AUSTIN, TX & NEW YORK CITY//June 30, 2020//The wheels are coming off the GPB Capital Ponzi scheme and the law firm Peiffer Wolf Carr Kane & Conway (Peiffer Wolf) turned up the heat today with a major update to their class action lawsuit and by reaching the nearly three-dozen mark in related FINRA arbitration cases seeking recovery for defrauded investors.
In the amended class action complaint filed today, Peiffer Wolf estimates that the GPB Capital Ponzi scheme has claimed up to $1.8 billion from an estimated 2,000 investors, many of whom are retirees concentrated in Texas, Florida and Arizona. Among its assortment of funds, the GPB Automotive portfolio is comprised of auto dealerships which were a particular selling point for investors. The lawsuit notes that GPB Capital’s Prime Automotive Group was “run into the ground” and is now in jeopardy of losing its association to leading auto manufacturers.
The updated Peiffer Wolf lawsuit focuses on the intertwined Austin-based brokerage firm Ascendant Capital, which was intimately involved at every key step in the Ponzi scheme. The lines where GPB stopped and Ascendant began were blurred beyond recognition. According to the class action lawsuit, Ascendant celebrated the fact that it pulled down over $800,000 in net commissions from GPB Capital victims in a single month.
Dozens of arbitration cases filed by Peiffer Wolf in the FINRA complaint-resolution forum focus on the misconduct of the brokers who were responsible for roping investors into the GPB scheme and then collecting fat commission checks for doing so. In addition to misleading sales tactics, the brokers are faulted for failing to do their due diligence and to ensure that the risky, illiquid and sophisticated investments they recommended were in any way suitable for what were often very inexperienced investors who put their nest eggs on the line.
Joseph Peiffer, managing partner, Peiffer Wolf Carr Kane & Conway, said: “This is a real week of reckoning for an investment scheme that was rotten to the core from day one. The GPB/Ascendant machine was engineered to generate illicit profits for its organizers and their broker henchmen.”
Loretta DeHay, a 62-year-old Austin woman who invested $100,000 in GPB Automotive, is a named plaintiff in the class action lawsuit and filed a separate arbitration case against her brokerage firm in FINRA today. She said: “I was assured that this was a safe investment that would generate retirement income for me that I could rely on. My brokerage firm sold me on GPB’s automotive division. I trusted my broker, and he recommended what turned out to be a Ponzi scheme. Now, I’m fighting to hold GPB, the brokerage firm, and anyone else who profited off of this accountable.”

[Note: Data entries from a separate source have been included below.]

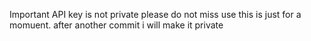 Important 
API key is not private please do not miss use this is just for a momuent.
after another commit i will  make it private 
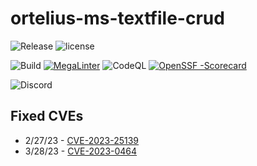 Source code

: # ortelius-ms-textfile-crud
![Release](https://img.shields.io/github/v/release/ortelius/ms-textfile-crud?sort=semver)
![license](https://img.shields.io/github/license/ortelius/ms-textfile-crud)

![Build](https://img.shields.io/github/actions/workflow/status/ortelius/ms-textfile-crud/build-push-chart.yml)
[![MegaLinter](https://github.com/ortelius/ms-textfile-crud/workflows/MegaLinter/badge.svg?branch=main)](https://github.com/ortelius/ms-textfile-crud/actions?query=workflow%3AMegaLinter+branch%3Amain)
![CodeQL](https://github.com/ortelius/ms-textfile-crud/workflows/CodeQL/badge.svg)
[![OpenSSF
-Scorecard](https://api.securityscorecards.dev/projects/github.com/ortelius/textfile-crud/badge)](https://api.securityscorecards.dev/projects/github.com/ortelius/ms-textfile-crud)

![Discord](https://img.shields.io/discord/722468819091849316)

## Fixed CVEs

- 2/27/23 - [CVE-2023-25139](https://www.openwall.com/lists/oss-security/2023/02/10/1)
- 3/28/23 - [CVE-2023-0464](https://avd.aquasec.com/nvd/2023/cve-2023-0464/)
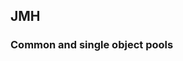 ## JMH

### Common and single object pools

<script type="text/javascript" src="https://www.gstatic.com/charts/loader.js"></script>
<script type="text/javascript">
google.charts.load('current', {'packages':['corechart']}).then(drawChart);
function drawChart() {
    var data = new google.visualization.DataTable();
    data.addColumn('string', 'Pool');
    data.addColumn('number', 'ops/s');
    data.addRows([
        ['Common', 24502966.814],
        ['Single', 77747041.047]
    ]);
    var options = {
        'title': 'Borrow then return a single pooled object (v0.14.1)'
    };
    new google.visualization.BarChart(document.getElementById('pool_chart_div'))
        .draw(data, options);
}
</script>
<div id="pool_chart_div"></div>
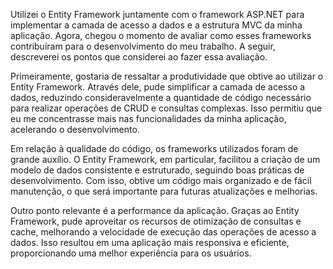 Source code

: Utilizei o Entity Framework juntamente com o framework ASP.NET para implementar a camada de acesso a dados e a estrutura MVC da minha aplicação. Agora, chegou o momento de avaliar como esses frameworks contribuíram para o desenvolvimento do meu trabalho. A seguir, descreverei os pontos que considerei ao fazer essa avaliação.

Primeiramente, gostaria de ressaltar a produtividade que obtive ao utilizar o Entity Framework. Através dele, pude simplificar a camada de acesso a dados, reduzindo consideravelmente a quantidade de código necessário para realizar operações de CRUD e consultas complexas. Isso permitiu que eu me concentrasse mais nas funcionalidades da minha aplicação, acelerando o desenvolvimento.

Em relação à qualidade do código, os frameworks utilizados foram de grande auxílio. O Entity Framework, em particular, facilitou a criação de um modelo de dados consistente e estruturado, seguindo boas práticas de desenvolvimento. Com isso, obtive um código mais organizado e de fácil manutenção, o que será importante para futuras atualizações e melhorias.

Outro ponto relevante é a performance da aplicação. Graças ao Entity Framework, pude aproveitar os recursos de otimização de consultas e cache, melhorando a velocidade de execução das operações de acesso a dados. Isso resultou em uma aplicação mais responsiva e eficiente, proporcionando uma melhor experiência para os usuários.
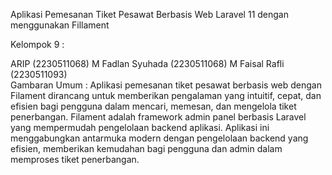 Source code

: Aplikasi Pemesanan Tiket Pesawat Berbasis Web Laravel 11 dengan menggunakan Fillament

Kelompok 9 :

ARIP                (2230511068)
M Fadlan Syuhada    (2230511068)
M Faisal Rafli      (2230511093)    
Gambaran Umum : Aplikasi pemesanan tiket pesawat berbasis web dengan Filament dirancang untuk memberikan pengalaman yang intuitif, cepat, dan efisien bagi pengguna dalam mencari, memesan, dan mengelola tiket penerbangan. Filament adalah framework admin panel berbasis Laravel yang mempermudah pengelolaan backend aplikasi. Aplikasi ini menggabungkan antarmuka modern dengan pengelolaan backend yang efisien, memberikan kemudahan bagi pengguna dan admin dalam memproses tiket penerbangan.
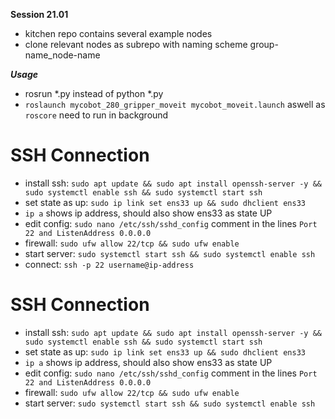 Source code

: **Session 21.01**
- kitchen repo contains several example nodes
- clone relevant nodes as subrepo with naming scheme group-name_node-name

***Usage***
- rosrun *.py instead of python *.py
- `roslaunch mycobot_280_gripper_moveit mycobot_moveit.launch` aswell as `roscore` need to run in background 

# SSH Connection

- install ssh: `sudo apt update && sudo apt install openssh-server -y && sudo systemctl enable ssh && sudo systemctl start ssh`
- set state as up: `sudo ip link set ens33 up && sudo dhclient ens33`
- `ip a` shows ip address, should also show ens33 as state UP
- edit config: `sudo nano /etc/ssh/sshd_config` comment in the lines `Port 22 and ListenAddress 0.0.0.0`
- firewall: `sudo ufw allow 22/tcp && sudo ufw enable`
- start server: `sudo systemctl start ssh && sudo systemctl enable ssh`
- connect: `ssh -p 22 username@ip-address`


# SSH Connection

- install ssh: `sudo apt update && sudo apt install openssh-server -y && sudo systemctl enable ssh && sudo systemctl start ssh`
- set state as up: `sudo ip link set ens33 up && sudo dhclient ens33`
- `ip a` shows ip address, should also show ens33 as state UP
- edit config: `sudo nano /etc/ssh/sshd_config` comment in the lines `Port 22 and ListenAddress 0.0.0.0`
- firewall: `sudo ufw allow 22/tcp && sudo ufw enable`
- start server: `sudo systemctl start ssh && sudo systemctl enable ssh` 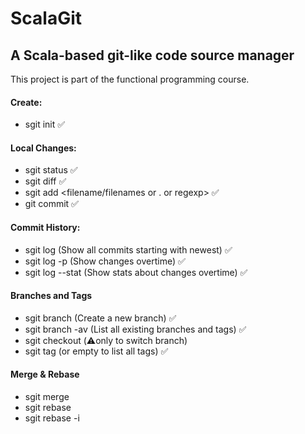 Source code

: # ScalaGit
## A Scala-based git-like code source manager


This project is part of the functional programming course.
#### Create:
 * sgit init ✅
 
#### Local Changes:
* sgit status ✅
* sgit diff ✅
* sgit add <filename/filenames or . or regexp>  ✅
* git commit ✅

#### Commit History:
* sgit log (Show all commits starting with newest) ✅
* sgit log -p (Show changes overtime) ✅
* sgit log --stat (Show stats about changes overtime) ✅

#### Branches and Tags
* sgit branch <branch name> (Create a new branch) ✅
* sgit branch -av (List all existing branches and tags) ✅
* sgit checkout <branch or tag or commit hash> (⚠️only to switch branch)
* sgit tag <tag name> (or empty to list all tags) ✅

#### Merge & Rebase
* sgit merge <branch>
* sgit rebase <branch>
* sgit rebase -i <commit hash or banch name>
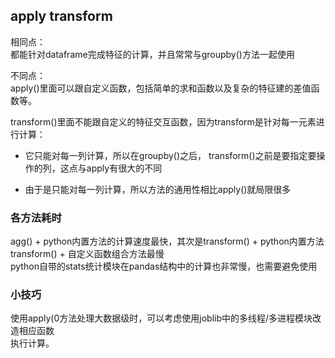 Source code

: ## apply transform
相同点：  
都能针对dataframe完成特征的计算，并且常常与groupby()方法一起使用  

不同点：  
apply()里面可以跟自定义函数，包括简单的求和函数以及复杂的特征建的差值函数等。  

transform()里面不能跟自定义的特征交互函数，因为transform是针对每一元素进行计算：  
- 它只能对每一列计算，所以在groupby()之后， transform()之前是要指定要操作的列，这点与apply有很大的不同  

- 由于是只能对每一列计算，所以方法的通用性相比apply()就局限很多


### 各方法耗时

agg() + python内置方法的计算速度最快，其次是transform() + python内置方法   
transform() + 自定义函数组合方法最慢  
python自带的stats统计模块在pandas结构中的计算也非常慢，也需要避免使用  

### 小技巧
使用apply(0方法处理大数据级时，可以考虑使用joblib中的多线程/多进程模块改造相应函数  
执行计算。  
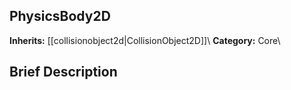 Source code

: ##  PhysicsBody2D  
**Inherits:** [[collisionobject2d|CollisionObject2D]]\\
**Category:** Core\\
##  Brief Description  

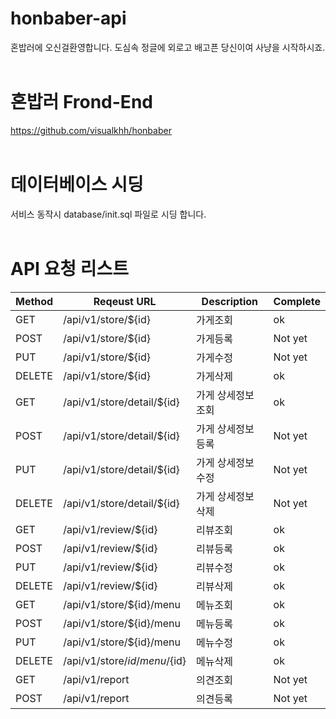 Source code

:# honbaber-api
혼밥러에 오신걸환영합니다. 도심속 정글에 외로고 배고픈 당신이여 사냥을 시작하시죠.
<br/><br/>
# 혼밥러 Frond-End
https://github.com/visualkhh/honbaber
<br/><br/>
# 데이터베이스 시딩
서비스 동작시 database/init.sql 파일로 시딩 합니다.
<br/><br/>
# API 요청 리스트
Method | Reqeust URL | Description | Complete
----|----|----|----
GET | /api/v1/store/${id} | 가게조회 | ok
POST | /api/v1/store/${id} | 가게등록 | Not yet
PUT | /api/v1/store/${id} | 가게수정 | Not yet
DELETE | /api/v1/store/${id} | 가게삭제 | ok 
GET | /api/v1/store/detail/${id} | 가게 상세정보 조회 | ok
POST | /api/v1/store/detail/${id} | 가게 상세정보 등록 | Not yet
PUT | /api/v1/store/detail/${id} | 가게 상세정보 수정 | Not yet
DELETE | /api/v1/store/detail/${id} | 가게 상세정보 삭제 | Not yet
GET | /api/v1/review/${id} | 리뷰조회 | ok
POST | /api/v1/review/${id} | 리뷰등록 | ok
PUT | /api/v1/review/${id} | 리뷰수정 | ok
DELETE | /api/v1/review/${id} | 리뷰삭제 | ok
GET | /api/v1/store/${id}/menu | 메뉴조회 | ok
POST | /api/v1/store/${id}/menu | 메뉴등록 | ok
PUT | /api/v1/store/${id}/menu | 메뉴수정 | ok
DELETE | /api/v1/store/${id}/menu/${id} | 메뉴삭제 | ok
GET | /api/v1/report | 의견조회 | Not yet
POST | /api/v1/report | 의견등록 | Not yet
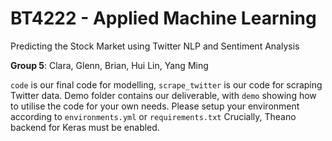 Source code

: # BT4222 - Applied Machine Learning
Predicting the Stock Market using Twitter NLP and Sentiment Analysis

**Group 5**: 
Clara, Glenn, Brian, Hui Lin, Yang Ming

`code` is our final code for modelling, `scrape_twitter` is our code for scraping Twitter data. Demo folder contains our deliverable, with `demo` showing how to utilise the code for your own needs. Please setup your environment according to `environments.yml` or `requirements.txt` Crucially, Theano backend for Keras must be enabled.
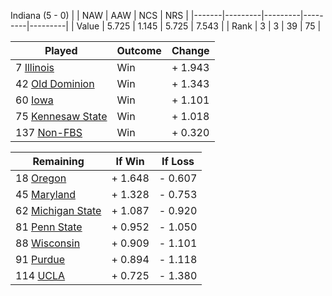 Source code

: Indiana (5 - 0)
|       |   NAW   |   AAW   |   NCS   |   NRS   |
|-------|---------|---------|---------|---------|
| Value |   5.725 |   1.145 |   5.725 |   7.543 |
| Rank  |       3 |       3 |      39 |      75 |

| Played                    | Outcome    |  Change  |
|---------------------------|------------|----------|
|   7 [Illinois              ](Illinois)| Win        | +  1.943 |
|  42 [Old Dominion          ](OldDominion)| Win        | +  1.343 |
|  60 [Iowa                  ](Iowa)| Win        | +  1.101 |
|  75 [Kennesaw State        ](KennesawState)| Win        | +  1.018 |
| 137 [Non-FBS               ](NonFBS)| Win        | +  0.320 |

| Remaining                 |  If Win  |  If Loss |
|---------------------------|----------|----------|
|  18 [Oregon                ](Oregon)| +  1.648 | -  0.607 |
|  45 [Maryland              ](Maryland)| +  1.328 | -  0.753 |
|  62 [Michigan State        ](MichiganState)| +  1.087 | -  0.920 |
|  81 [Penn State            ](PennState)| +  0.952 | -  1.050 |
|  88 [Wisconsin             ](Wisconsin)| +  0.909 | -  1.101 |
|  91 [Purdue                ](Purdue)| +  0.894 | -  1.118 |
| 114 [UCLA                  ](UCLA)| +  0.725 | -  1.380 |

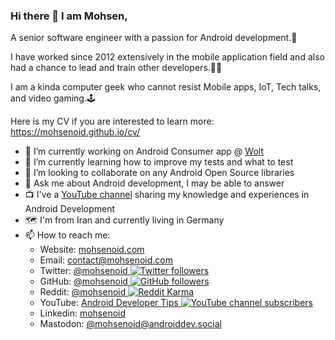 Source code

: ### Hi there 👋 I am Mohsen,
A senior software engineer with a passion for Android development.🤖

I have worked since 2012 extensively in the mobile application field and also had a chance to lead and train other developers.👨‍💻

I am a kinda computer geek who cannot resist Mobile apps, IoT, Tech talks, and video gaming.🕹

Here is my CV if you are interested to learn more: https://mohsenoid.github.io/cv/

- 🔭 I’m currently working on Android Consumer app @ [Wolt](https://wolt.com)
- 🌱 I’m currently learning how to improve my tests and what to test
- 👯 I’m looking to collaborate on any Android Open Source libraries
- 💬 Ask me about Android development, I may be able to answer
- 📺 I've a [YouTube channel](https://youtube.com/channel/UCVyVqVRYcykw6OFu61RkPsw) sharing my knowledge and experiences in Android Development
- 🗺 I'm from Iran and currently living in Germany
- 📫 How to reach me:
  - Website: [mohsenoid.com](https://mohsenoid.com)
  - Email: [contact@mohsenoid.com](mailto:contact@mohsenoid.com)
  - Twitter: [@mohsenoid ![Twitter followers](https://img.shields.io/twitter/follow/mohsenoid?style=social)](https://twitter.com/@mohsenoid)
  - GitHub: [@mohsenoid ![GitHub followers](https://img.shields.io/github/followers/mohsenoid?style=social)](https://github.com/mohsenoid/)
  - Reddit: [@mohsenoid ![Reddit Karma](https://img.shields.io/reddit/user-karma/combined/mohseniod?style=social)](https://www.reddit.com/user/mohseniod)
  - YouTube: [Android Developer Tips ![YouTube channel subscribers](https://img.shields.io/youtube/channel/subscribers/UCVyVqVRYcykw6OFu61RkPsw?style=social)](https://www.youtube.com/channel/UCVyVqVRYcykw6OFu61RkPsw)
  - Linkedin: [mohsenoid](https://www.linkedin.com/in/mohsenoid/)
  - Mastodon: <a rel="me" href="https://androiddev.social/@mohsenoid">@mohsenoid@androiddev.social</a>
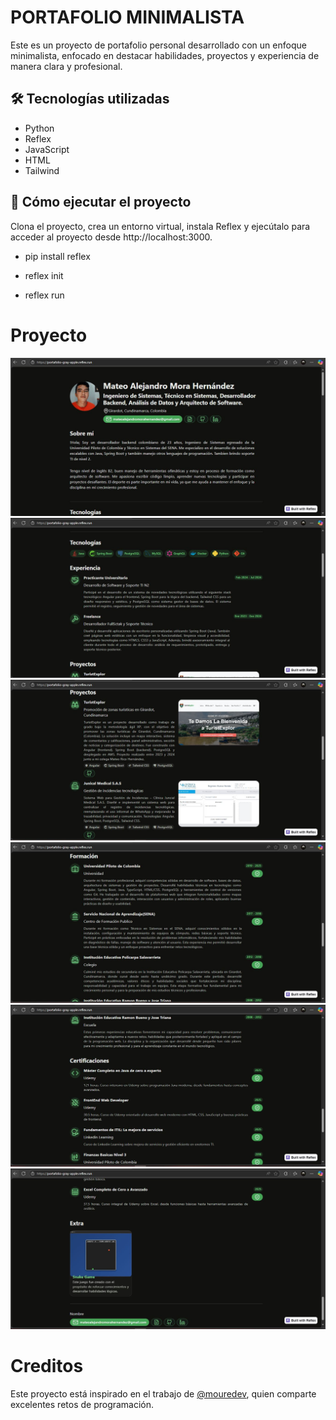 # PORTAFOLIO MINIMALISTA

Este es un proyecto de portafolio personal desarrollado con un enfoque minimalista, enfocado en destacar habilidades, proyectos y experiencia de manera clara y profesional.

## 🛠 Tecnologías utilizadas

- Python
- Reflex
- JavaScript
- HTML
- Tailwind

## 🚀 Cómo ejecutar el proyecto

Clona el proyecto, crea un entorno virtual, instala Reflex y ejecútalo para acceder al proyecto desde http://localhost:3000.

- pip install reflex

- reflex init

- reflex run

# Proyecto
![Captura de la aplicación](assets/promt1.JPG)
![Captura de la aplicación](assets/promt2.JPG)
![Captura de la aplicación](assets/promt3.JPG)
![Captura de la aplicación](assets/promt4.JPG)
![Captura de la aplicación](assets/promt5.JPG)
![Captura de la aplicación](assets/promt6.JPG)

# Creditos

Este proyecto está inspirado en el trabajo de [@mouredev](https://github.com/mouredev), quien comparte excelentes retos de programación.


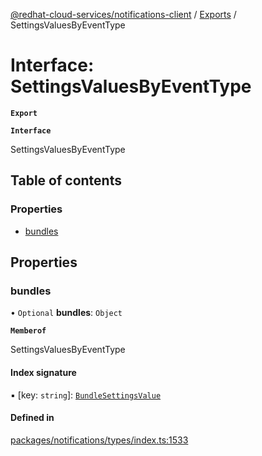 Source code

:[@redhat-cloud-services/notifications-client](../README.md) / [Exports](../modules.md) / SettingsValuesByEventType

# Interface: SettingsValuesByEventType

**`Export`**

**`Interface`**

SettingsValuesByEventType

## Table of contents

### Properties

- [bundles](SettingsValuesByEventType.md#bundles)

## Properties

### bundles

• `Optional` **bundles**: `Object`

**`Memberof`**

SettingsValuesByEventType

#### Index signature

▪ [key: `string`]: [`BundleSettingsValue`](BundleSettingsValue.md)

#### Defined in

[packages/notifications/types/index.ts:1533](https://github.com/mkholjuraev/javascript-clients/blob/master/packages/notifications/types/index.ts#L1533)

Jason Kane, partner, Peiffer Wolf Carr Kane & Conway, said: “What we are announcing is a two-pronged attack that goes after the whole supply chain of greed that made this possible. The amended class action complaint filed today unveils the GPB/Ascendant house of horrors in Austin, Texas. Additionally, the wave of nearly three dozen arbitration cases filed so far reflects the key roles that unethical brokers played in finding the victims whose pockets … and bank accounts … were pillaged.”
On September 18, 2019, Peiffer Wolf and Meyer Wilson forecast an “avalanche” of retiree arbitration cases in the GPB scandal. Last November 6, Peiffer Wolf held a New York City news conference to present a GPB whistleblower who was fired after refusing to help cover up the GPB Capital Ponzi scheme. Late last month, state securities regulators in Massachusetts went to court to accuse GPB Capital of fraud in the process of using new investor cash to pay dividends to other investors.